*Required work*
Within the listing below, the lines to output run from the one containing "타이어의 값을 접근하였습니다." through the one containing "- 그 후, 포멧이 맞으면, 각"; copy them exactly and nothing else.

*Task inputs*
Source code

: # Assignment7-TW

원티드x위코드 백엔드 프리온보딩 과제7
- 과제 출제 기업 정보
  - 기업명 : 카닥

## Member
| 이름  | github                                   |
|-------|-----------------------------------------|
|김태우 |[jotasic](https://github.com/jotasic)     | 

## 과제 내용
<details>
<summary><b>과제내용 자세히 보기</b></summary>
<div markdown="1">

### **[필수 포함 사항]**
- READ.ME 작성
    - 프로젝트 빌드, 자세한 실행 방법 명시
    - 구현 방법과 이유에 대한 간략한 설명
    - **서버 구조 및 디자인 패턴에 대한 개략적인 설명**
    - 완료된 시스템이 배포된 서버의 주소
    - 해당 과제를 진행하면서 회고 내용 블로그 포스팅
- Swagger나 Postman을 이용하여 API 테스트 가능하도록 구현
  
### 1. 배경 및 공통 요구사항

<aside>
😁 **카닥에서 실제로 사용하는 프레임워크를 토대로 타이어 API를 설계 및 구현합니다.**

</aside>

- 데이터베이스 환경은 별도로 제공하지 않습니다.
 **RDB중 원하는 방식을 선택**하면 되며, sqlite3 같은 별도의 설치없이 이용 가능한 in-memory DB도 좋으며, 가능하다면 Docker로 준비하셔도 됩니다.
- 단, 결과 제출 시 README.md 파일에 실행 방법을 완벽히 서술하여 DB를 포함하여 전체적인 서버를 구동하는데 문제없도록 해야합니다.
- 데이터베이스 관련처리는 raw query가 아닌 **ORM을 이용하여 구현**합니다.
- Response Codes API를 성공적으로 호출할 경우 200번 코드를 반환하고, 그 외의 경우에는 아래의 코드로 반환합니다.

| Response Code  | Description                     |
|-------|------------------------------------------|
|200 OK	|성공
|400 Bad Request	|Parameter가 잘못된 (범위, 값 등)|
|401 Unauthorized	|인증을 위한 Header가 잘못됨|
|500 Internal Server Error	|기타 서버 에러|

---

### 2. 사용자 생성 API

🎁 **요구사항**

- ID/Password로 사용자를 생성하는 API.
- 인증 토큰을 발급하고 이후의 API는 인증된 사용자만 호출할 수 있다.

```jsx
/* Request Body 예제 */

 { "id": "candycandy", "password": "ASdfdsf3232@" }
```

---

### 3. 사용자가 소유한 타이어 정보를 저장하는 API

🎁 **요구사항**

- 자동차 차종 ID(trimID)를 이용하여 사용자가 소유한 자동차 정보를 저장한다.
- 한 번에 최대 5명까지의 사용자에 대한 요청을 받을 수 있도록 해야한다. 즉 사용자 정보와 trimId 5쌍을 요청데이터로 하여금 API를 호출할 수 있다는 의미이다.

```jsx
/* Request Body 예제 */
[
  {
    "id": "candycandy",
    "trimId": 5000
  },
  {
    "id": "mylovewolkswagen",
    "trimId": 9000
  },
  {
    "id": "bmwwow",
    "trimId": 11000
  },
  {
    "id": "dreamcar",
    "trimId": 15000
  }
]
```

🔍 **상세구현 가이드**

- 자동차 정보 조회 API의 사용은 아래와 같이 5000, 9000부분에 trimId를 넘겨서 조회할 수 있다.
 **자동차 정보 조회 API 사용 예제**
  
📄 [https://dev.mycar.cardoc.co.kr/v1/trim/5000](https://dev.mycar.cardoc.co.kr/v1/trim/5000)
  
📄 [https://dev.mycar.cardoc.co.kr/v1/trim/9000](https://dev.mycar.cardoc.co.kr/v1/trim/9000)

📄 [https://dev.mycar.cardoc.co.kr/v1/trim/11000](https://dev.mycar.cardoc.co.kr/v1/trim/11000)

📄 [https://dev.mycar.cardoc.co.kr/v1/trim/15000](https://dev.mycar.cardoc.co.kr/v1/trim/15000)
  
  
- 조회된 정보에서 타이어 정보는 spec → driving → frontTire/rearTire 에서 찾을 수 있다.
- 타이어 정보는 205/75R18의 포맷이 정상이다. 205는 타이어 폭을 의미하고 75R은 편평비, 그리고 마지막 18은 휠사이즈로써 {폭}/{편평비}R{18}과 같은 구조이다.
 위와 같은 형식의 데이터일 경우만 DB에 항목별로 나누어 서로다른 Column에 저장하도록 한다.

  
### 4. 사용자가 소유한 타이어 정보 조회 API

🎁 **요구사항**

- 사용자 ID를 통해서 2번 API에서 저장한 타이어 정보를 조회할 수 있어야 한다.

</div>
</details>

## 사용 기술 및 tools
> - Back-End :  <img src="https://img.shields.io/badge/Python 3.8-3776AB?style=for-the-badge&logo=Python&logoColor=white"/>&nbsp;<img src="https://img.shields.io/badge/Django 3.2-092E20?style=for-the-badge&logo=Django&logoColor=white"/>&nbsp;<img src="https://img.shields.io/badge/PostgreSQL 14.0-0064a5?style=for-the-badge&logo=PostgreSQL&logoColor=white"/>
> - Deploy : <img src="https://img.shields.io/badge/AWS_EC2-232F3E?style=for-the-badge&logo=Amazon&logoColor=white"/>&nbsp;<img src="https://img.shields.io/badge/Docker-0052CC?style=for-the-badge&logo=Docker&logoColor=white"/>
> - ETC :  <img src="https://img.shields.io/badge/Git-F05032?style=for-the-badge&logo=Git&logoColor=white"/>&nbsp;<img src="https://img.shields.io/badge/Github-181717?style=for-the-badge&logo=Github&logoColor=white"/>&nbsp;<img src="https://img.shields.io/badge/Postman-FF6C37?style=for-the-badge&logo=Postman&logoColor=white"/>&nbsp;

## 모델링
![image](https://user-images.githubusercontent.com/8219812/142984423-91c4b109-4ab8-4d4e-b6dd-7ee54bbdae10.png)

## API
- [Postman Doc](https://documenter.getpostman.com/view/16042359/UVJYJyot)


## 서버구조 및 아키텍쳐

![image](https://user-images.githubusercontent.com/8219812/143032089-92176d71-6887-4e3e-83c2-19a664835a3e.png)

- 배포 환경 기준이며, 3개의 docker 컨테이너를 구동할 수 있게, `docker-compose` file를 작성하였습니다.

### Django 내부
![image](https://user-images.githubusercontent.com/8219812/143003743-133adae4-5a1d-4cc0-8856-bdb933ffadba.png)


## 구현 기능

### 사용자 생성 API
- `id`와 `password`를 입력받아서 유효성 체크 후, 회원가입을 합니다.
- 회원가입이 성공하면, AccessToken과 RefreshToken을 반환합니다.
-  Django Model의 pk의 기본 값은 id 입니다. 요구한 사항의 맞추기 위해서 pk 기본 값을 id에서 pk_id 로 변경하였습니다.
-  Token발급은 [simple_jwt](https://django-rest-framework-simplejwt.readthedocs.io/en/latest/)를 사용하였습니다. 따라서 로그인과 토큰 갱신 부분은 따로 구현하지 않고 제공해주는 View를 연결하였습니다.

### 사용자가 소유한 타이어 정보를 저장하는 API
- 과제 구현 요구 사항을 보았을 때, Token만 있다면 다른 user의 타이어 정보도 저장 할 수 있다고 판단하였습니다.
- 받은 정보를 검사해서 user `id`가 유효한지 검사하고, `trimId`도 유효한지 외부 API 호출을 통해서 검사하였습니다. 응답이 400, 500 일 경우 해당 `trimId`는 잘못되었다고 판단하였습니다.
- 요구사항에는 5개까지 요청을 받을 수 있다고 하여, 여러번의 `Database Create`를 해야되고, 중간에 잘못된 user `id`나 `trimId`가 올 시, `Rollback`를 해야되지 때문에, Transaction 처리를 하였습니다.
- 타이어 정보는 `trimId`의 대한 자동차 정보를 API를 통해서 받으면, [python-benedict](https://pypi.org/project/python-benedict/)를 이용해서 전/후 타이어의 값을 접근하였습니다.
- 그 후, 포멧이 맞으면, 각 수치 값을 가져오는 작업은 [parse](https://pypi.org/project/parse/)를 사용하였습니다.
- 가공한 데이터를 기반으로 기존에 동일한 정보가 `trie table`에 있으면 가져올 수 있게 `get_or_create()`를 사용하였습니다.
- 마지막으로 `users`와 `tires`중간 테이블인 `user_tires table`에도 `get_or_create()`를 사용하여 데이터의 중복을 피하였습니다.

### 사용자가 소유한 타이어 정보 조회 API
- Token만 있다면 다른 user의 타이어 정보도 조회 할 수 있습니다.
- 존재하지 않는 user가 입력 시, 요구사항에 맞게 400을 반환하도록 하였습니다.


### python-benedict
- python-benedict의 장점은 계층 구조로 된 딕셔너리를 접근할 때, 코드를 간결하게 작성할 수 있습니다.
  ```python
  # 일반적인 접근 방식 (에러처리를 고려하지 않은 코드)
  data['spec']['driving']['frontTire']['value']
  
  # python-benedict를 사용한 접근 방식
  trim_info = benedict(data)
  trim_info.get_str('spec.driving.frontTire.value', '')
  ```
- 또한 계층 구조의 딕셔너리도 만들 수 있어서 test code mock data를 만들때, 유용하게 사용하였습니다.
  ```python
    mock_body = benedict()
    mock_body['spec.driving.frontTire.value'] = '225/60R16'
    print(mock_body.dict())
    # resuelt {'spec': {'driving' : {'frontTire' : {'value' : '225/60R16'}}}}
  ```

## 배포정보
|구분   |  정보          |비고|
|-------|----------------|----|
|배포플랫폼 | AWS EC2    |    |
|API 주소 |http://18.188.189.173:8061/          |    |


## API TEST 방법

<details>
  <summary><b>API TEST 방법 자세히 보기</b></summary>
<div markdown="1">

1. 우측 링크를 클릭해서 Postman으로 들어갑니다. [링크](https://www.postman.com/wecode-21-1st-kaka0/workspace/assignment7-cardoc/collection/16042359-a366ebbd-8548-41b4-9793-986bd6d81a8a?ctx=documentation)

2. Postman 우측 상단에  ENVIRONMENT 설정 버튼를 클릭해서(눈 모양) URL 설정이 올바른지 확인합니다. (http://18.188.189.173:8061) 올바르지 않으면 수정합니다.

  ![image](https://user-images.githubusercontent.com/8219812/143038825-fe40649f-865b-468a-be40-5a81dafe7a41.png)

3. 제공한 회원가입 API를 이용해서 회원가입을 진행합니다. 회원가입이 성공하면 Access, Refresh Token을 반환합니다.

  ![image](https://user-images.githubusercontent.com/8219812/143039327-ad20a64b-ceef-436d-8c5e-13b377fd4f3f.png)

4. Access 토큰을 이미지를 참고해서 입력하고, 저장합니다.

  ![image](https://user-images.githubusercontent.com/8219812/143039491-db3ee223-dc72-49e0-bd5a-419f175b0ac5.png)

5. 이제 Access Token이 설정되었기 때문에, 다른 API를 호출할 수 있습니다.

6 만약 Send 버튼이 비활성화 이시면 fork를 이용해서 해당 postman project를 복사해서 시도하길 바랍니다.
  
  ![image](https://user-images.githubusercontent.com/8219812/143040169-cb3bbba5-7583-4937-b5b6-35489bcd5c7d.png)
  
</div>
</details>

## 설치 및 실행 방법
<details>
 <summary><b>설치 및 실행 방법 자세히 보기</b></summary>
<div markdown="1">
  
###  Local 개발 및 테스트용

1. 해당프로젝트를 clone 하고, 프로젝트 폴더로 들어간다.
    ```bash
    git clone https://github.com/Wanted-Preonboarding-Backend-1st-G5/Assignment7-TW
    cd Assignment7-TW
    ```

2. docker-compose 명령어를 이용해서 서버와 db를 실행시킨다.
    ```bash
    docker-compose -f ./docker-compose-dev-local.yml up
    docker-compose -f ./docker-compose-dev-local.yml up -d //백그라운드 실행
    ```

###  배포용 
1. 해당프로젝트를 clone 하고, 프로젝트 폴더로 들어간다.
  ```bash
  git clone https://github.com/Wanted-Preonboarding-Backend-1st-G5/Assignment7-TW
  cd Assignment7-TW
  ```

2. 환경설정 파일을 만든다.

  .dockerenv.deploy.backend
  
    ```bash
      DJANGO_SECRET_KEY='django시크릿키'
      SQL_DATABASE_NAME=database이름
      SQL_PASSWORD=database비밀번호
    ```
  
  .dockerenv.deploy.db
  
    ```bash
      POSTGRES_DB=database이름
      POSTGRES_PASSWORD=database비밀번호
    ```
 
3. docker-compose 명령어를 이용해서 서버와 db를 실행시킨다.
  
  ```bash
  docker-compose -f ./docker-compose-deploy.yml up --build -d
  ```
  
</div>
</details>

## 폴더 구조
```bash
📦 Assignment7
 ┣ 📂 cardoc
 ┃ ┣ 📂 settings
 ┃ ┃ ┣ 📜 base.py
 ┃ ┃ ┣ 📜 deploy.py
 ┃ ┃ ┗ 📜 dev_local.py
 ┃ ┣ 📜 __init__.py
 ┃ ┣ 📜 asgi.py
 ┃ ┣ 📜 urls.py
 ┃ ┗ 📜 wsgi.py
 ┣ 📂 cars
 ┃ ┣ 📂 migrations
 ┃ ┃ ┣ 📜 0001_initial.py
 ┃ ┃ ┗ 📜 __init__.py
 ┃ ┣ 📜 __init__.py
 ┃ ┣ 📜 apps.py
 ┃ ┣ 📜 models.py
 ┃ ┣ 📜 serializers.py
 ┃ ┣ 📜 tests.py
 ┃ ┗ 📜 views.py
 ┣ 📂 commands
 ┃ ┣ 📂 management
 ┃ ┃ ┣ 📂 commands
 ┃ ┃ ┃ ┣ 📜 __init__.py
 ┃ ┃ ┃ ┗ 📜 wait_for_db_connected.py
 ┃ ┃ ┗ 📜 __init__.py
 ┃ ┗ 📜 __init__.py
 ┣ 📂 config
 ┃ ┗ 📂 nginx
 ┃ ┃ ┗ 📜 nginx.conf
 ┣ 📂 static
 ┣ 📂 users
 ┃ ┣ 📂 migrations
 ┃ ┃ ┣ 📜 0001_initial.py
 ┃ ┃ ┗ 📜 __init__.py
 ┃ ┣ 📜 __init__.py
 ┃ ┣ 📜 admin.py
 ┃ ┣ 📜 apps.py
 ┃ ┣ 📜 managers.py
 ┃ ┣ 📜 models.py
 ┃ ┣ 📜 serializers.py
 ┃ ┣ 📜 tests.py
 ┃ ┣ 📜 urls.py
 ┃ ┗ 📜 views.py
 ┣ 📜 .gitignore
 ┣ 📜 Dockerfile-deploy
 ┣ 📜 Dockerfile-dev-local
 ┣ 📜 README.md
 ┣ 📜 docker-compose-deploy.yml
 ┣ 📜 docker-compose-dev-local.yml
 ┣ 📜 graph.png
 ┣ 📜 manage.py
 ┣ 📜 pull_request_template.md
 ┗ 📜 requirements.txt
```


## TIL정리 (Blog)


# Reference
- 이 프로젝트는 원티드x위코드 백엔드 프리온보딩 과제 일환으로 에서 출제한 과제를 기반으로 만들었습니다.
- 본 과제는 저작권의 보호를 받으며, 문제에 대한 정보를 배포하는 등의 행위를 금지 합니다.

*Your response*
- 타이어 정보는 `trimId`의 대한 자동차 정보를 API를 통해서 받으면, [python-benedict](https://pypi.org/project/python-benedict/)를 이용해서 전/후 타이어의 값을 접근하였습니다.
- 그 후, 포멧이 맞으면, 각 수치 값을 가져오는 작업은 [parse](https://pypi.org/project/parse/)를 사용하였습니다.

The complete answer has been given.